Depuis l’accession du Congo-Kinshasa à l’indépendance, le mot «politique» suscite toute sorte quolibet. Il est devenu synonyme du mensonge et de la roublardise. Un homme politique congolais avait trouvé une épithète savoureuse pour qualifier le politicien congolais. Selon lui, le politicien congolais est tout simplement un «situationniste». Autrement dit, un opportuniste aux aguets pour trouver l’endroit où il peut remplir sa «panse». Pour cet homme politique, la politique au Congo est tout sauf l’art de gérer les affaires de la Cité. Qui oserait lui lancer la première pierre quand on voit que les citoyens de la RD Congo sont incapables de satisfaire leurs besoins primaires ( nourriture, habitat, eau, électricité, santé, enseignement etc.) pendant que les dirigeants politiques affichent une arrogante opulence?

L’entrée des troupes rwandaises dans les provinces du Kivu - à l’insu de la Représentation nationale et surtout du chef d’état-major général des Forces armées de la RD Congo - a provoqué une véritable onde de choc qui continue à faire ressentir ses secousses au sein du monde politique congolais. Une pétition a été initiée par quelques députés vertueux afin d’obtenir les signatures nécessaires à la convocation d’une session extraordinaire de la Chambre basse.

A Kinshasa, le député Jean-Charles Okoto Lola Kombe s’est mis tristement en vedette en réduisant en miettes la première mouture de ladite pétition. Que dire? En tous cas, le comportement de ce député issu du parti présidentiel n’est même pas digne de mépris. A Lubumbashi, trois députés nationaux, en vacances parlementaires, ont, en ce début février, sollicité la «protection» de la Mission de l’Onu au Congo. Pour cause, ils ont reçu des menaces. Qui est l’auteur de ces menaces ? Un fait inimaginable dans un Etat de droit. Ces intimidations ont été proférées non pas par un voyou lushois mais par le président de l’Assemblée provinciale du Katanga, Gabriel Kyungu wa Kumwanza. Un homme dont les charges publiques commandent à être au service des droits et libertés.

Minable flagorneur, au lendemain de l’entrée des soldats rwandais au Nord-Kivu et surtout de l’«arrestation» de Laurent Nkunda, Kyungu avait organisé une «marche de soutien» à Joseph Kabila. Que veut-il ? Ce politicien «katangais», à la réputation sulfureuse, a sommé des députés nationaux, originaires du Katanga, «à retirer leurs signatures» de la pétition précitée. Les «récalcitrants» seront «interdits de séjour» au Katanga. Un comble! Le gouverneur Moïse Katumbi n’a pas fait exception dans ce festival de bassesse.

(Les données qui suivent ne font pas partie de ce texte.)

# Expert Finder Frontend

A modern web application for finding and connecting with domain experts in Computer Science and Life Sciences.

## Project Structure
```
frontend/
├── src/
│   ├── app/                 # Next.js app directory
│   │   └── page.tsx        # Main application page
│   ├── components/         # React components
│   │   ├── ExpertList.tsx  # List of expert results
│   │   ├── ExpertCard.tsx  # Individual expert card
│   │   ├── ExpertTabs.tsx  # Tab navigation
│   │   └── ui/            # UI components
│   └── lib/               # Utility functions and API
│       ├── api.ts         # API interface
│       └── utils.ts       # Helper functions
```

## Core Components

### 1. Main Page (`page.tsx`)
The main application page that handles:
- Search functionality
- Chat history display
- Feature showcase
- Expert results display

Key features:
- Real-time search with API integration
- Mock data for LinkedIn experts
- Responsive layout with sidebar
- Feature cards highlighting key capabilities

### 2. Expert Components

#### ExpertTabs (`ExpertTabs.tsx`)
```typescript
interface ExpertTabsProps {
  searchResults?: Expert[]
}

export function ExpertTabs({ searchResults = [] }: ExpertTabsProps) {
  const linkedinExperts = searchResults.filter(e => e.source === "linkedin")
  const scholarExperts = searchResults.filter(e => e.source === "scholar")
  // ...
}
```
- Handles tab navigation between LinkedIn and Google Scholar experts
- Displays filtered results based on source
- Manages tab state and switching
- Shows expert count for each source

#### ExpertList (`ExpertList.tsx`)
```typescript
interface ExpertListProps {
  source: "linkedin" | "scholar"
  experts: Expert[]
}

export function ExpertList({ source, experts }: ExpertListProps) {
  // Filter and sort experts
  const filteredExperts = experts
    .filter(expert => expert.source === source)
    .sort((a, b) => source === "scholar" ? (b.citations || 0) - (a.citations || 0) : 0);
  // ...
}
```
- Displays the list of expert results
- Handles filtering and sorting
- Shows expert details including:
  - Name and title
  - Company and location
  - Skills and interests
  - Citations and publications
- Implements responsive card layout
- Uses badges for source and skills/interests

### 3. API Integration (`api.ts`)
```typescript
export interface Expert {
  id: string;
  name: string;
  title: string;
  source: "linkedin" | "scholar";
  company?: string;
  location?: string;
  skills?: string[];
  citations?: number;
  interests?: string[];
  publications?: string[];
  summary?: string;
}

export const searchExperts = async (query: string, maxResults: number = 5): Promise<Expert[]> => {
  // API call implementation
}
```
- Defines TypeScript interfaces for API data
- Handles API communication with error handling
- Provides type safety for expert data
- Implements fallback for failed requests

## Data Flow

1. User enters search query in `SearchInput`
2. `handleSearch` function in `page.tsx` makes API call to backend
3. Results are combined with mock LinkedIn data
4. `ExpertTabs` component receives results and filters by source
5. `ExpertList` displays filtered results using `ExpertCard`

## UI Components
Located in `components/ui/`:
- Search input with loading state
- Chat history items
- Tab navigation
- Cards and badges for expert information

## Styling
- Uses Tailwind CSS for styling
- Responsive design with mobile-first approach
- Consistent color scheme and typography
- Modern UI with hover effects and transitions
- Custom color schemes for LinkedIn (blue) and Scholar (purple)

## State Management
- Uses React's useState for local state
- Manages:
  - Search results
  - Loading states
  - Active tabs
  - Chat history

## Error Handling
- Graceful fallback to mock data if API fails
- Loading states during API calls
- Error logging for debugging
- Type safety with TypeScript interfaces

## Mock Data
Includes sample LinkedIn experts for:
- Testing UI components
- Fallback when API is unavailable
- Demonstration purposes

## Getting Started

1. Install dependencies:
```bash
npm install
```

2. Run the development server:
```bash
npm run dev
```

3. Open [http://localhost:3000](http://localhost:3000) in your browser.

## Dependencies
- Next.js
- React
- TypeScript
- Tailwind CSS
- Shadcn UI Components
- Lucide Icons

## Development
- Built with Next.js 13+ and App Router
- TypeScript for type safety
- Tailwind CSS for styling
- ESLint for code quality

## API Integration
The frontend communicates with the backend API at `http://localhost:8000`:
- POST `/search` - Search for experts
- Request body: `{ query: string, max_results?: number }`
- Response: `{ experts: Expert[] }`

C’est le lieu de saluer la réaction de l’opposition en général et du MLC en particulier. Dans un communiqué, le secrétaire général de ce parti, François Muamba a rappelé que «la signature d’une pétition pour demander la convocation d’une session extraordinaire de l’Assemblée nationale procède de l’exercice d’un droit constitutionnel reconnu à tout parlementaire par l’article 116 de notre Constitution, et ne constitue donc pas une infraction.» Ajoutant : «La liberté de circuler sans restriction ni entrave sur l’ensemble du territoire national est un droit garanti par la Constitution de la RDC à tout citoyen en général. (article 30) et aux députés et sénateurs en particulier (article 109).»

Le secrétaire général du MLC a par ailleurs condamné «avec la dernière énergie cette violation intentionnelle de la Constitution par le président de l’Assemblée provinciale du Katanga et s’indigne des propos irrévérencieux et totalement irresponsables de ce dernier à l’endroit des signataires de la pétition sus évoquée.» C’est le silence plat du côté d’un Joseph Kabila qui annonçait le 6 décembre 2006, sur un ton théâtral, «la fin de la recréation». Où est la cohérence entre le dire et le faire ? Cette hypocrisie disqualifie Joseph.

La vie politique dans la très mal nommée République «démocratique» du Congo prend chaque jour la tournure d’un grand cirque d’Etat. Un cirque tragi-comique dirigé par une sorte de «premier clown de la République» nommé Joseph Kabila. Un clown, peu talentueux et surtout peu vertueux. L’homme semble n’avoir que deux soucis : conserver la direction du cirque (le pouvoir) et s’enrichir.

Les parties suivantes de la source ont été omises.